• Exercise directions:
All that should appear is the line containing "2. diffusion processes" and the lines after it in the records below, each reproduced exactly.
═════ Data to use ═════
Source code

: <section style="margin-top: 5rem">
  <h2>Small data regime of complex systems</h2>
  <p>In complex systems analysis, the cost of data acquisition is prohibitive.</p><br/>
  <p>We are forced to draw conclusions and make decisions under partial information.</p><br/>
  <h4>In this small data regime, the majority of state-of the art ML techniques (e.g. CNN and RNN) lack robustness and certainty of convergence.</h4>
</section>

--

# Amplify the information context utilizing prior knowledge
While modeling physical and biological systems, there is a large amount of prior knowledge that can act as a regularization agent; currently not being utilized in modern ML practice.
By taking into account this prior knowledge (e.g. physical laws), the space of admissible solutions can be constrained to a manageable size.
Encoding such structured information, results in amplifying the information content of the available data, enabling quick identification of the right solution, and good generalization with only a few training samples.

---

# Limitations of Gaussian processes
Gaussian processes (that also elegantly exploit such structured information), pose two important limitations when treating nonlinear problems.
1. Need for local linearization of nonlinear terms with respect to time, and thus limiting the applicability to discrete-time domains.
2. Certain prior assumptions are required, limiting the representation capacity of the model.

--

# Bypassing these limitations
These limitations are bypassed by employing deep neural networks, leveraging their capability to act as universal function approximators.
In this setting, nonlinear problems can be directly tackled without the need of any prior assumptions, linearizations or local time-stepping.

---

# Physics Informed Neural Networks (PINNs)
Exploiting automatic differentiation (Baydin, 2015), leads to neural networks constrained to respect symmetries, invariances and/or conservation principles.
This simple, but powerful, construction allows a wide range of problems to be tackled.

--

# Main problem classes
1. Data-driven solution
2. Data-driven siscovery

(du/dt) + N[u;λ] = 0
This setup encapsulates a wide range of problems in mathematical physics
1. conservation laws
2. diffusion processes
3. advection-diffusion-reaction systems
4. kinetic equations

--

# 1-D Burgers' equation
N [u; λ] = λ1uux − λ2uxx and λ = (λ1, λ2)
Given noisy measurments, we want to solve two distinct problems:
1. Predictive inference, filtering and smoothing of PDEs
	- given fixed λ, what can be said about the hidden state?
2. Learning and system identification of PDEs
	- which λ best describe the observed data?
═════
• Output of the exercise:
2. diffusion processes
3. advection-diffusion-reaction systems
4. kinetic equations

--

# 1-D Burgers' equation
N [u; λ] = λ1uux − λ2uxx and λ = (λ1, λ2)
Given noisy measurments, we want to solve two distinct problems:
1. Predictive inference, filtering and smoothing of PDEs
	- given fixed λ, what can be said about the hidden state?
2. Learning and system identification of PDEs
	- which λ best describe the observed data?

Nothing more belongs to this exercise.